This is my favorite time of year ... football season. And if you can't be at the game, there's no better way to spend it than with friends in your home, where you'll find blessings followed by cursing and tears chased by cheers. And, of course, the spread includes more than points. It's the food spread at halftime that really counts.
I don't entertain nearly as much as I did in the past but still enjoy having folks over for a game or two, giving me a chance to try out new recipes.
Not too long ago, I had lunch with my friend Robin Derryberry, who told me that she'd been to New Orleans and eaten at Dickie Brennen's Steakhouse, where she experienced her first taste of portabella mushroom fries. She said they were some of the best appetizers she's ever had and asked if I could find a good recipe, so the search began.

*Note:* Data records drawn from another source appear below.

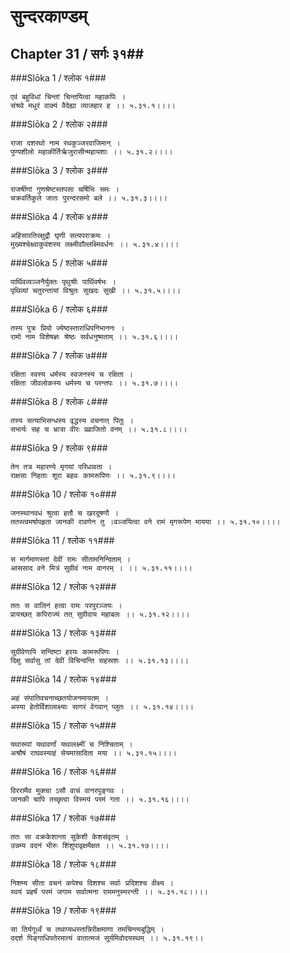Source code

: सुन्दरकाण्डम्
===============================


## Chapter 31  / सर्गः ३१##


###Slōka 1 / श्लोक १###


    एवं बहुविधां चिन्तां चिन्तयित्वा महाकपिः ।
    संश्रवे मधुरं वाक्यं वैदेह्या व्याजहार ह ।। ५.३१.१।।।।


###Slōka 2 / श्लोक २###


    राजा दशरथो नाम रथकुञ्जरवाजिमान् ।
    पुण्यशीलो महाकीर्तिर्ऋजुरासीन्महायशाः ।। ५.३१.२।।।।


###Slōka 3 / श्लोक ३###


    राजर्षीणां गुणश्रेष्टस्तपसा चर्षिभिः समः ।
    चक्रवर्तिकुले जातः पुरन्दरसमो बले ।। ५.३१.३।।।।


###Slōka 4 / श्लोक ४###


    अहिसारतिरक्षुद्रौ घृणी सत्यपराक्रमः ।
    मुख्यश्चेक्ष्वाकुवंशस्य लक्ष्मीवाँल्लक्ष्मिवर्धनः ।। ५.३१.४।।।।


###Slōka 5 / श्लोक ५###


    पार्थिवव्यञ्जनैर्युक्तः पृथुश्रीः पार्थिवर्षभः ।
    पृथिव्यां चतुरन्तायां विश्रुतः सुखदः सुखी ।। ५.३१.५।।।।


###Slōka 6 / श्लोक ६###


    तस्य पुत्रः प्रियो ज्येष्ठस्ताराधिपनिभाननः ।
    रामो नाम विशेषज्ञः श्रेष्ठः सर्वधनुष्मताम् ।। ५.३१.६।।।।


###Slōka 7 / श्लोक ७###


    रक्षिता स्वस्य धर्मस्य स्वजनस्य च रक्षिता ।
    रक्षिता जीवलोकस्य धर्मस्य च परन्तपः ।। ५.३१.७।।।।


###Slōka 8 / श्लोक ८###


    तस्य सत्याभिसन्धस्य वृद्धस्य वचनात् पितुः ।
    सभार्यः सह च भ्रात्रा वीरः प्रव्राजितो वनम् ।। ५.३१.८।।।।


###Slōka 9 / श्लोक ९###


    तेन तत्र महारण्ये मृगयां परिधावता ।
    राक्षसा निहताः शूरा बहवः कामरूपिणः ।। ५.३१.९।।।।


###Slōka 10 / श्लोक १०###


    जनस्थानवधं श्रुत्वा हतौ च खरदूषणौ ।
    ततस्त्वमर्षापहृता जानकी रावणेन तु ।वञ्जयित्वा वने रामं मृगरूपेण मायया ।। ५.३१.१०।।।।


###Slōka 11 / श्लोक ११###


    स मार्गमाणस्तां देवीं रामः सीतामनिन्दिताम् ।
    आससाद वने मित्रं सुग्रीवं नाम वानरम् । ।। ५.३१.११।।।।


###Slōka 12 / श्लोक १२###


    ततः स वालिनं हत्वा रामः परपुरञ्जयः ।
    प्रायच्छत् कपिराज्यं तत् सुग्रीवाय महाबलः ।। ५.३१.१२।।।।


###Slōka 13 / श्लोक १३###


    सुग्रीवेणापि सन्दिष्टा हरयः कामरूपिणः ।
    दिक्षु सर्वासु तां देवीं विचिन्वन्ति सहस्रशः ।। ५.३१.१३।।।।


###Slōka 14 / श्लोक १४###


    अहं संपातिवचनाच्छतयोजनमायतम् ।
    अस्या हेतोर्विशालाक्ष्याः सागरं वेगवान् प्लुतः ।। ५.३१.१४।।।।


###Slōka 15 / श्लोक १५###


    यथारूपां यथावर्णां यथालक्ष्मीं च निश्चिताम् ।
    अश्रौषं राघवस्याहं सेयमासादिता मया ।। ५.३१.१५।।।।


###Slōka 16 / श्लोक १६###


    विररामैव मुक्त्वा ऽसौ वाचं वानरपुङ्गवः ।
    जानकी चापि तच्छृत्वा विस्मयं परमं गता ।। ५.३१.१६।।।।


###Slōka 17 / श्लोक १७###


    ततः सा वक्रकेशान्ता सुकेशी केशसंवृतम् ।
    उन्नम्य वदनं भीरुः शिंशुपावृक्षमैक्षत ।। ५.३१.१७।।।।


###Slōka 18 / श्लोक १८###


    निशम्य सीता वचनं कपेश्च दिशश्च सर्वाः प्रदिशश्च वीक्ष्य ।
    स्वयं प्रहर्षं परमं जगाम सर्वात्मना राममनुस्मरन्ती ।। ५.३१.१८।।।।


###Slōka 19 / श्लोक १९###


    सा तिर्यगूर्ध्वं च तथाप्यधस्तान्निरीक्षमाणा तमचिन्त्यबुद्धिम् ।
    ददर्श पिङ्गाधिपतेरमात्यं वातात्मजं सूर्यमिवोदयस्थम् ।। ५.३१.१९।।


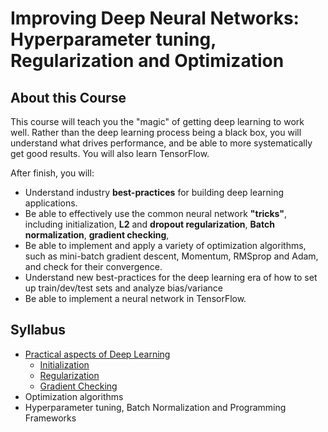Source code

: 
# Improving Deep Neural Networks: Hyperparameter tuning, Regularization and Optimization

## About this Course

This course will teach you the "magic" of getting deep learning to work well. Rather than the deep learning process being a black box, you will understand what drives performance, and be able to more systematically get good results. You will also learn TensorFlow. 

After finish, you will: 
- Understand industry **best-practices** for building deep learning applications. 
- Be able to effectively use the common neural network **"tricks"**, including initialization, **L2** and **dropout regularization**, **Batch normalization**, **gradient checking**, 
- Be able to implement and apply a variety of optimization algorithms, such as mini-batch gradient descent, Momentum, RMSprop and Adam, and check for their convergence. 
- Understand new best-practices for the deep learning era of how to set up train/dev/test sets and analyze bias/variance
- Be able to implement a neural network in TensorFlow. 

## Syllabus 
- [Practical aspects of Deep Learning](Week%201%20-%20Practical%20aspects%20of%20Deep%20Learning)
  * [Initialization](Week%201%20-%20Practical%20aspects%20of%20Deep%20Learning/Initialization/Initialization.ipynb)
  * [Regularization](Week%201%20-%20Practical%20aspects%20of%20Deep%20Learning/Regularization/Regularization.ipynb)
  * [Gradient Checking](Week%201%20-%20Practical%20aspects%20of%20Deep%20Learning/Gradient%20Checking/Gradient%2BChecking.ipynb)
- Optimization algorithms
- Hyperparameter tuning, Batch Normalization and Programming Frameworks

This one, from the Neelys, stars on the Food Network, was the best, in my opinion. And after making it, I realized what great football fare it would be. So now it's on my game-day menu. The mushrooms can be breaded a little ahead of time, then fried right before serving. I used baby portabellas rather than the full-grown version. When sliced, they came to a more manageable size.
And rather than making the standard mustard dipping sauce, I served them with white sauce, the kind that you get at Japanese restaurants. It's simple and good with anything, particularly these fries.
Portabella Mushroom Fries
5 portabella mushrooms
1/2 cup all-purpose flour
1-1/2 cups panko
1/4 cup parmesan cheese (finely grated)
2 tablespoons parsley (finely chopped)
1/2 teaspoon red pepper flakes
kosher salt and pepper
3 eggs (lightly beaten)
1/2 cup sour cream
1/2 cup mayonnaise
3 tablespoons Dijon mustard
1 tablespoon whole-grain mustard
1 tablespoon chives (finely chopped)
Heat oil in a deep-fryer to 350 degrees (may be done in a heavy skillet).
Remove the gills and stems from the underside of the mushrooms and trim the edges off. Slice into 1/4-inch strips. Measure flour into a pie plate. In another pie plate or bowl, combine panko, Parmigiano, parsley, red pepper flakes, salt and pepper.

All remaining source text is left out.